## The task
Word for word, set down every record that appears below.

## Recorded data
---------------

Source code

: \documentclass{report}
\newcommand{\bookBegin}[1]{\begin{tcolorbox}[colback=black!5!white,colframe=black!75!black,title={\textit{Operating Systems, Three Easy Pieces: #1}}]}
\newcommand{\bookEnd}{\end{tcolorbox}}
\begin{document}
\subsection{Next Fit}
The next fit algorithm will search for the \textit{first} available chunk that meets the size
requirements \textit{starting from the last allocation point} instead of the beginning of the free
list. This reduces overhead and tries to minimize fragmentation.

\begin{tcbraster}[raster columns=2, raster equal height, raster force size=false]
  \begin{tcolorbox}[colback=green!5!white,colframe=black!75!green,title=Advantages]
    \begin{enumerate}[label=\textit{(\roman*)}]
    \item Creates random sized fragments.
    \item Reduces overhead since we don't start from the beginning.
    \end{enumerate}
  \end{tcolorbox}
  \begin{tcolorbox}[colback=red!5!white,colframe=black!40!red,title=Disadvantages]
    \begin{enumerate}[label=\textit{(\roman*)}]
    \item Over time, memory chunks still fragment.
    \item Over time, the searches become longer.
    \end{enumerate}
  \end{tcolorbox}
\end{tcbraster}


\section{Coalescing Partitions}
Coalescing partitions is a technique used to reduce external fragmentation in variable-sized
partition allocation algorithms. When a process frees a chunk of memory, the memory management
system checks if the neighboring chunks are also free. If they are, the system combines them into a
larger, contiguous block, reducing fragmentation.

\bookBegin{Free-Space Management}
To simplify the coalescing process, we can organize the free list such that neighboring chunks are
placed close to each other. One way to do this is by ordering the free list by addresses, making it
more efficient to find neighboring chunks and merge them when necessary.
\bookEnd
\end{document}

---------------

## Exercise solution
Source code

: \documentclass{report}
\newcommand{\bookBegin}[1]{\begin{tcolorbox}[colback=black!5!white,colframe=black!75!black,title={\textit{Operating Systems, Three Easy Pieces: #1}}]}
\newcommand{\bookEnd}{\end{tcolorbox}}
\begin{document}
\subsection{Next Fit}
The next fit algorithm will search for the \textit{first} available chunk that meets the size
requirements \textit{starting from the last allocation point} instead of the beginning of the free
list. This reduces overhead and tries to minimize fragmentation.

\begin{tcbraster}[raster columns=2, raster equal height, raster force size=false]
  \begin{tcolorbox}[colback=green!5!white,colframe=black!75!green,title=Advantages]
    \begin{enumerate}[label=\textit{(\roman*)}]
    \item Creates random sized fragments.
    \item Reduces overhead since we don't start from the beginning.
    \end{enumerate}
  \end{tcolorbox}
  \begin{tcolorbox}[colback=red!5!white,colframe=black!40!red,title=Disadvantages]
    \begin{enumerate}[label=\textit{(\roman*)}]
    \item Over time, memory chunks still fragment.
    \item Over time, the searches become longer.
    \end{enumerate}
  \end{tcolorbox}
\end{tcbraster}


\section{Coalescing Partitions}
Coalescing partitions is a technique used to reduce external fragmentation in variable-sized
partition allocation algorithms. When a process frees a chunk of memory, the memory management
system checks if the neighboring chunks are also free. If they are, the system combines them into a
larger, contiguous block, reducing fragmentation.

\bookBegin{Free-Space Management}
To simplify the coalescing process, we can organize the free list such that neighboring chunks are
placed close to each other. One way to do this is by ordering the free list by addresses, making it
more efficient to find neighboring chunks and merge them when necessary.
\bookEnd
\end{document}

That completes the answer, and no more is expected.